## ASSIGNED TASK
Please keep to the lines below from the one with "fall as a result" through the one with "creating normal profit", and restate them word for word, ends included.

____ INPUT

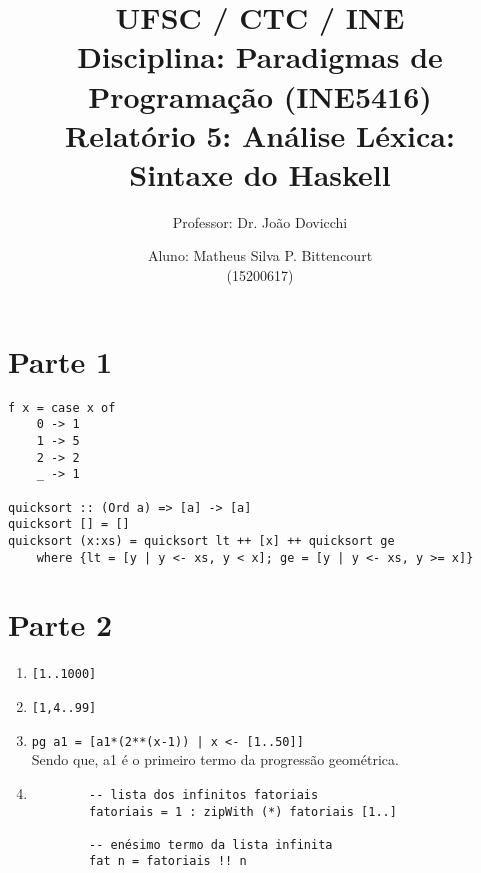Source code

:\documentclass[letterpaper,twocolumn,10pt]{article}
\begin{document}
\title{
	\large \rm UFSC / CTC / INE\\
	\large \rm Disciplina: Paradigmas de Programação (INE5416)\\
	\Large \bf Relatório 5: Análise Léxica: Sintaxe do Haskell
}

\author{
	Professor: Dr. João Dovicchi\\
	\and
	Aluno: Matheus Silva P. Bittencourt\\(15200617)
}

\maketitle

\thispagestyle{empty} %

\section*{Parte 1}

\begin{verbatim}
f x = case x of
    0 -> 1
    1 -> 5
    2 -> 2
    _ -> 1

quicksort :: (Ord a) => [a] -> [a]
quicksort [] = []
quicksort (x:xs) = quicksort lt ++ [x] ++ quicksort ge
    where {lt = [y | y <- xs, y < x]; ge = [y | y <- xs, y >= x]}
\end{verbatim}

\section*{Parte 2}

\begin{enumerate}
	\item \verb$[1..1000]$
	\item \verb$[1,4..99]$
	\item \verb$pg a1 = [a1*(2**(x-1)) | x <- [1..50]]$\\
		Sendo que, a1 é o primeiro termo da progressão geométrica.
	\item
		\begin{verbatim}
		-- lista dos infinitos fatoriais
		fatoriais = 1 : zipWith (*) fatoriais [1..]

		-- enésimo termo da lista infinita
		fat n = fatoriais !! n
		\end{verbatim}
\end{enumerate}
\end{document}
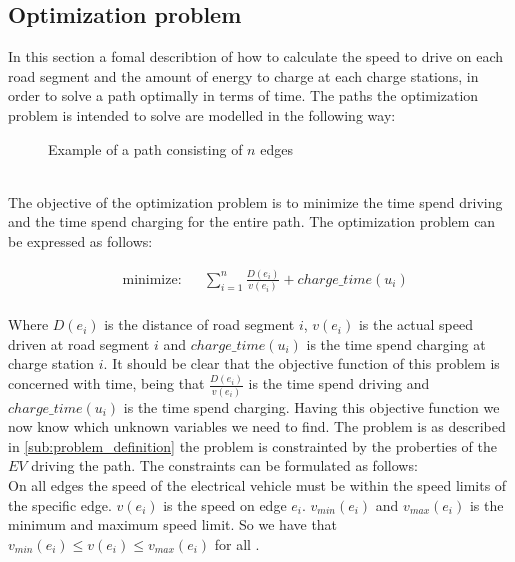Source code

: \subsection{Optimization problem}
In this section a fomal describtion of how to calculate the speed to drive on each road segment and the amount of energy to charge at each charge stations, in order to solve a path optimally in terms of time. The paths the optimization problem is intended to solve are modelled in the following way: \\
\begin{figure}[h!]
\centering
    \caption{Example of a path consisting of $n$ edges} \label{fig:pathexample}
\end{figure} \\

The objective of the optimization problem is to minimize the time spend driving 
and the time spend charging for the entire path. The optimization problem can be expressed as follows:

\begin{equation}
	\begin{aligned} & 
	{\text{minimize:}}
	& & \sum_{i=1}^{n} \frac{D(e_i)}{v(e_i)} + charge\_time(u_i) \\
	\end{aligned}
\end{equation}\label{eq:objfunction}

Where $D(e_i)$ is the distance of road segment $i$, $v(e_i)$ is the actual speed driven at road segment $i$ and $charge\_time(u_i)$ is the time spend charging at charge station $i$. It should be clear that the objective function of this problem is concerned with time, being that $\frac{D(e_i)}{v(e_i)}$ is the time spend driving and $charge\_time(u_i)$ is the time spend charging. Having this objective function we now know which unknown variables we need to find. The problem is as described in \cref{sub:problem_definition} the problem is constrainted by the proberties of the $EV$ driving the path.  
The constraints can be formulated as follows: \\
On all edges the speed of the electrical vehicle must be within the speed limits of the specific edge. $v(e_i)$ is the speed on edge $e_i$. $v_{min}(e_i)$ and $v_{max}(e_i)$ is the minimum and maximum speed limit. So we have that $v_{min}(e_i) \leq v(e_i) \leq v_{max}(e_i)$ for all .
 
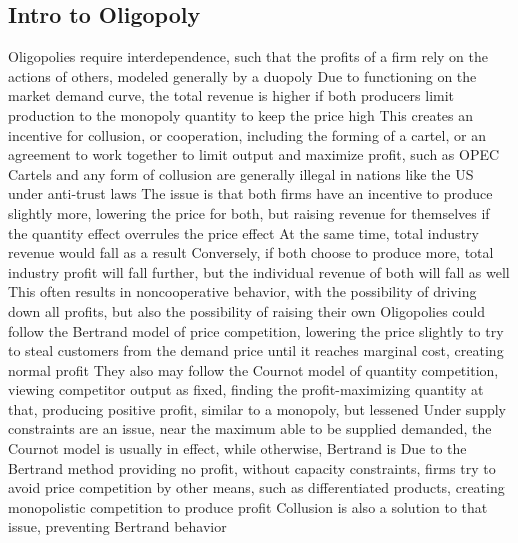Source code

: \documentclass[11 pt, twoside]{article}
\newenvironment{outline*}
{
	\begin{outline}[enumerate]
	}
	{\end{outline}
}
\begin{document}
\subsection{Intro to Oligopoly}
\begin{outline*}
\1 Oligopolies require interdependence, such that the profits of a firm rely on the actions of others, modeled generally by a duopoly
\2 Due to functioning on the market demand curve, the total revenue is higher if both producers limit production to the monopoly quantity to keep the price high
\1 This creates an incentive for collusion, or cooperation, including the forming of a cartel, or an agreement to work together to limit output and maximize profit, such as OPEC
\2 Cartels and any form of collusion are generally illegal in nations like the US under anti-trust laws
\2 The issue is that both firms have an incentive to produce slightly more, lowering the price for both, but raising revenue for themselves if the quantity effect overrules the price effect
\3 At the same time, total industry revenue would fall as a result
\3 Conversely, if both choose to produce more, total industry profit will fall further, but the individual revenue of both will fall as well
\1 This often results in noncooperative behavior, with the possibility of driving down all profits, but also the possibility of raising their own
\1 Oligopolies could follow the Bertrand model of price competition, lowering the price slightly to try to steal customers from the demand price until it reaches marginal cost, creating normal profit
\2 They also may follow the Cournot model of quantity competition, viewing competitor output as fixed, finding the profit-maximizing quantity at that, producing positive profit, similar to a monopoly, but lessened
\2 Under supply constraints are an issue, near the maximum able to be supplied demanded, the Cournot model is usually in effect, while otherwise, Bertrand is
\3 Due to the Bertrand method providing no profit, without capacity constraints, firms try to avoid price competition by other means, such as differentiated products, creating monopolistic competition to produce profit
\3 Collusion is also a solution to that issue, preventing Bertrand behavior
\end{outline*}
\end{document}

________
____ INPUT

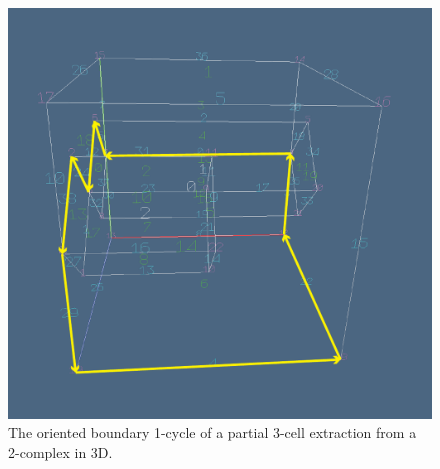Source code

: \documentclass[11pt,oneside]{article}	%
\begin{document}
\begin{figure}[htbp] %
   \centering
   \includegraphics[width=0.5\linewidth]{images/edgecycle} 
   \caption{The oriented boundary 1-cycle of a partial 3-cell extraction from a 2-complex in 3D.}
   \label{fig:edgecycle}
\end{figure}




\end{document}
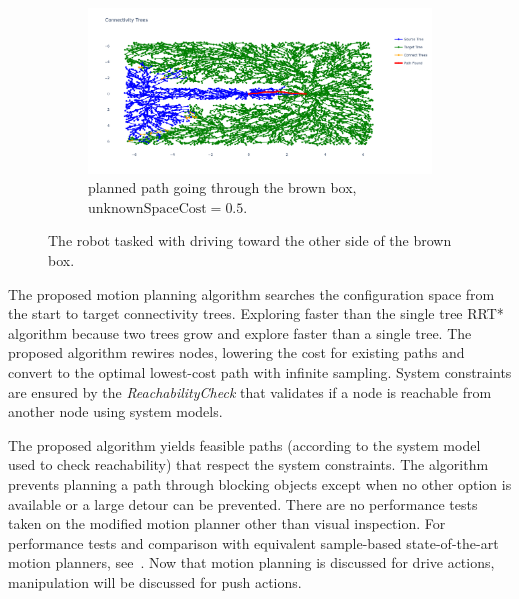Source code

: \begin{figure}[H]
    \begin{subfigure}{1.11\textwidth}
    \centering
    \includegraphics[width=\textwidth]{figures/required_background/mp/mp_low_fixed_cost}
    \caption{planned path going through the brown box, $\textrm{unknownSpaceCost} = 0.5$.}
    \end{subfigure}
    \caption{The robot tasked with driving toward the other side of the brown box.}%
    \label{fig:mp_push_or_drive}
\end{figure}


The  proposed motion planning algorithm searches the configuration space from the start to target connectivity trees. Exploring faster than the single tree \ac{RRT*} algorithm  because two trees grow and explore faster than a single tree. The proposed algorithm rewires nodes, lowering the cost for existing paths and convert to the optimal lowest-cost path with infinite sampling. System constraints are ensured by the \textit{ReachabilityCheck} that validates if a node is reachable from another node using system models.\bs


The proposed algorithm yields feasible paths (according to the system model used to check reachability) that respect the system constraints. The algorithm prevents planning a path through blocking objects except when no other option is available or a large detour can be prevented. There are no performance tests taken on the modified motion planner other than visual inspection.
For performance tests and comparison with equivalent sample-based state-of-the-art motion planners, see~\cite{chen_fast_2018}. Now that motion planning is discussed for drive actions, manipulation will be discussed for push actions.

________
____ INPUT

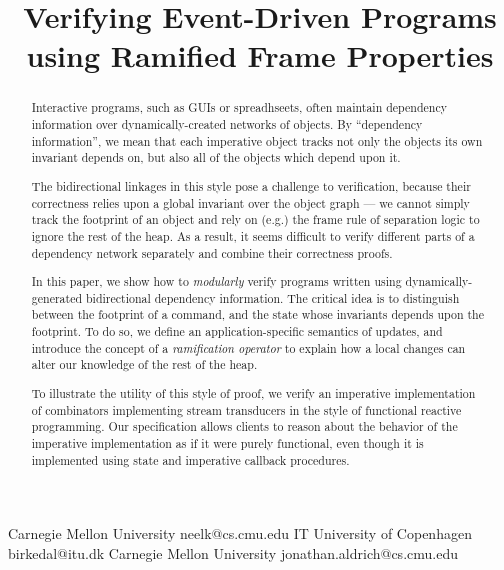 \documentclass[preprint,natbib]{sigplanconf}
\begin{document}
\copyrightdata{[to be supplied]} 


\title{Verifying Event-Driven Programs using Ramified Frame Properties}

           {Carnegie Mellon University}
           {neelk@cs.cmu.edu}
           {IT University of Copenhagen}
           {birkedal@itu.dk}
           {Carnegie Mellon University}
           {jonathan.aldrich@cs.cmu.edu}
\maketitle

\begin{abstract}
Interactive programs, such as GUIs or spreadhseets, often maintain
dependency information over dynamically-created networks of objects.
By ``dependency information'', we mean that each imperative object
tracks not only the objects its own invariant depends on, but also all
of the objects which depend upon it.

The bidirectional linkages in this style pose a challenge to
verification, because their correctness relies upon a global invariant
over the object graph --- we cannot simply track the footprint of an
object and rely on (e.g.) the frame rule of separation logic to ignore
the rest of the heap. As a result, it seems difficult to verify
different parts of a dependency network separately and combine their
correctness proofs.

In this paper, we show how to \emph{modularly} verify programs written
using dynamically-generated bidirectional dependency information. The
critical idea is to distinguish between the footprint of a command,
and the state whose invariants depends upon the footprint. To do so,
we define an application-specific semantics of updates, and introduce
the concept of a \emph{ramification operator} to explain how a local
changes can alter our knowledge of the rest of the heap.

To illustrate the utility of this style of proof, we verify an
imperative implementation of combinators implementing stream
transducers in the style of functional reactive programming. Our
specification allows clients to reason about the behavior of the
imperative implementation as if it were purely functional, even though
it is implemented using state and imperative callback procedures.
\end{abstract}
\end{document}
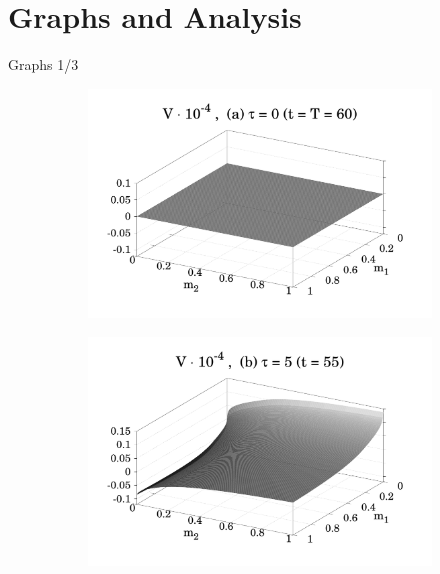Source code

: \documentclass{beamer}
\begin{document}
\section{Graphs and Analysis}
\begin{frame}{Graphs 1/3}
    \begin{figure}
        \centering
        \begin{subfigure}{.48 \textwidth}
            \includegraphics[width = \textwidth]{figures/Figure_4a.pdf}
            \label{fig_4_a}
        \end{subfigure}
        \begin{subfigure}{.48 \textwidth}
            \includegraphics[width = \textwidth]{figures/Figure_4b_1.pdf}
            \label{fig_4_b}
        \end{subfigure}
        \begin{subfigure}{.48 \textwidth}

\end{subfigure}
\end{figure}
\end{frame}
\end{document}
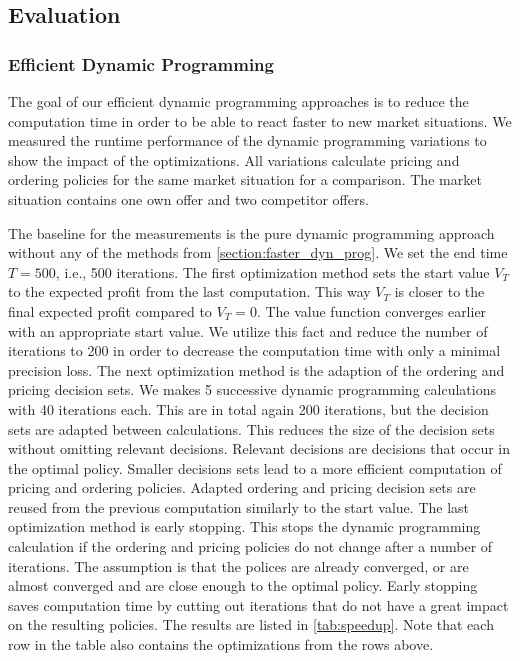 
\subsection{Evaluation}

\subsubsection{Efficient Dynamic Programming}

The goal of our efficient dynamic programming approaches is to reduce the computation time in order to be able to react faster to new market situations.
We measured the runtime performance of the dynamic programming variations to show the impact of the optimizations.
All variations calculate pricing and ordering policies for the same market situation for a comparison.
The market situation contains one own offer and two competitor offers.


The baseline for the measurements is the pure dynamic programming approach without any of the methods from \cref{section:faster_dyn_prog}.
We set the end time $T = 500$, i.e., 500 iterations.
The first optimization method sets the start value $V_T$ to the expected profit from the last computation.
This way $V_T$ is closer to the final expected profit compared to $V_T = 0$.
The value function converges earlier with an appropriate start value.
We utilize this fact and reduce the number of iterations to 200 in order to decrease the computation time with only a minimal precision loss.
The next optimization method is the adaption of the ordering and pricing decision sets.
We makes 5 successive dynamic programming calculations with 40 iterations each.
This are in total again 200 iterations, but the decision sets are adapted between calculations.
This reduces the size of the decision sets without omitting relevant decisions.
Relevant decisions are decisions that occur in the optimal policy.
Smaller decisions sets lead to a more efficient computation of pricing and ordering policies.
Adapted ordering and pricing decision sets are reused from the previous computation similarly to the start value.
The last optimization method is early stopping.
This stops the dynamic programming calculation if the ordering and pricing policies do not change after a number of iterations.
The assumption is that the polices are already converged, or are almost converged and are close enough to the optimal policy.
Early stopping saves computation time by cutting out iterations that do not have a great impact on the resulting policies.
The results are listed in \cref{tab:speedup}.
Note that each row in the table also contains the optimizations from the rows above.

________

## EXERCISE SOLUTION
\3 At the same time, total industry revenue would fall as a result
\3 Conversely, if both choose to produce more, total industry profit will fall further, but the individual revenue of both will fall as well
\1 This often results in noncooperative behavior, with the possibility of driving down all profits, but also the possibility of raising their own
\1 Oligopolies could follow the Bertrand model of price competition, lowering the price slightly to try to steal customers from the demand price until it reaches marginal cost, creating normal profit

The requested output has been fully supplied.